▶ [Work item]
Please copy the entries below word for word, leaving out any image.

━━━ Task data

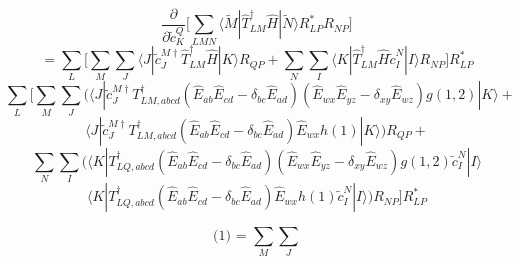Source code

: \documentclass[12pt]{article}
\begin{document}
\begin{equation*}
\frac{\partial}{\partial \tilde{c}^{Q}_{K}}\Bigg[ \sum_{LMN}\langle \tilde{M}|\hat{T}_{LM}^{\dagger}\hat{H}|\tilde{N}\rangle R_{LP}^{*}R_{NP}\Bigg] 
\end{equation*}
\begin{equation*}
=\sum_{L} \Bigg[
\sum_{M}\sum_{J} \langle J |\tilde{c}^{M\dagger}_{J}\hat{T}_{LM}^{\dagger}\hat{H}|K\rangle R_{QP}+
\sum_{N}\sum_{I} \langle K |\hat{T}_{LM}^{\dagger}\hat{H}\tilde{c}^{N}_{I}|I\rangle R_{NP}\Bigg]R^{*}_{LP}
\end{equation*}
\begin{equation}
\sum_{L} \Bigg[
\sum_{M}\sum_{J} 
\Big(\langle J |\tilde{c}^{M\dagger}_{J} T_{LM,abcd}^{\dagger}(\hat{E}_{ab}\hat{E}_{cd}-\delta_{bc}\hat{E}_{ad})(\hat{E}_{wx}\hat{E}_{yz}-\delta_{xy}\hat{E}_{wz})g(1,2)|K\rangle+
\end{equation}
\begin{equation}
\langle J |\tilde{c}^{M\dagger}_{J} T_{LM,abcd}^{\dagger}(\hat{E}_{ab}\hat{E}_{cd}-\delta_{bc}\hat{E}_{ad})\hat{E}_{wx}h(1)|K\rangle\Big) R_{QP}+
\end{equation}
\begin{equation}
\sum_{N}\sum_{I} \Big(
\langle K | T_{LQ,abcd}^{\dagger}(\hat{E}_{ab}\hat{E}_{cd}-\delta_{bc}\hat{E}_{ad})(\hat{E}_{wx}\hat{E}_{yz}-\delta_{xy}\hat{E}_{wz})g(1,2)\tilde{c}^{N}_{I}|I\rangle 
\end{equation}
\begin{equation}
\langle K | T_{LQ,abcd}^{\dagger}(\hat{E}_{ab}\hat{E}_{cd}-\delta_{bc}\hat{E}_{ad})\hat{E}_{wx}h(1)\tilde{c}^{N}_{I}|I\rangle\Big) R_{NP}\Bigg]R^{*}_{LP}
\end{equation}


\begin{equation*}
\text{(1) = }  \sum_{M}\sum_{J} 
\end{equation*}
\end{document}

━━━━━━

▶ [Expected answer]
Source code

: \documentclass[12pt]{article}
\begin{document}
\begin{equation*}
\frac{\partial}{\partial \tilde{c}^{Q}_{K}}\Bigg[ \sum_{LMN}\langle \tilde{M}|\hat{T}_{LM}^{\dagger}\hat{H}|\tilde{N}\rangle R_{LP}^{*}R_{NP}\Bigg] 
\end{equation*}
\begin{equation*}
=\sum_{L} \Bigg[
\sum_{M}\sum_{J} \langle J |\tilde{c}^{M\dagger}_{J}\hat{T}_{LM}^{\dagger}\hat{H}|K\rangle R_{QP}+
\sum_{N}\sum_{I} \langle K |\hat{T}_{LM}^{\dagger}\hat{H}\tilde{c}^{N}_{I}|I\rangle R_{NP}\Bigg]R^{*}_{LP}
\end{equation*}
\begin{equation}
\sum_{L} \Bigg[
\sum_{M}\sum_{J} 
\Big(\langle J |\tilde{c}^{M\dagger}_{J} T_{LM,abcd}^{\dagger}(\hat{E}_{ab}\hat{E}_{cd}-\delta_{bc}\hat{E}_{ad})(\hat{E}_{wx}\hat{E}_{yz}-\delta_{xy}\hat{E}_{wz})g(1,2)|K\rangle+
\end{equation}
\begin{equation}
\langle J |\tilde{c}^{M\dagger}_{J} T_{LM,abcd}^{\dagger}(\hat{E}_{ab}\hat{E}_{cd}-\delta_{bc}\hat{E}_{ad})\hat{E}_{wx}h(1)|K\rangle\Big) R_{QP}+
\end{equation}
\begin{equation}
\sum_{N}\sum_{I} \Big(
\langle K | T_{LQ,abcd}^{\dagger}(\hat{E}_{ab}\hat{E}_{cd}-\delta_{bc}\hat{E}_{ad})(\hat{E}_{wx}\hat{E}_{yz}-\delta_{xy}\hat{E}_{wz})g(1,2)\tilde{c}^{N}_{I}|I\rangle 
\end{equation}
\begin{equation}
\langle K | T_{LQ,abcd}^{\dagger}(\hat{E}_{ab}\hat{E}_{cd}-\delta_{bc}\hat{E}_{ad})\hat{E}_{wx}h(1)\tilde{c}^{N}_{I}|I\rangle\Big) R_{NP}\Bigg]R^{*}_{LP}
\end{equation}


\begin{equation*}
\text{(1) = }  \sum_{M}\sum_{J} 
\end{equation*}
\end{document}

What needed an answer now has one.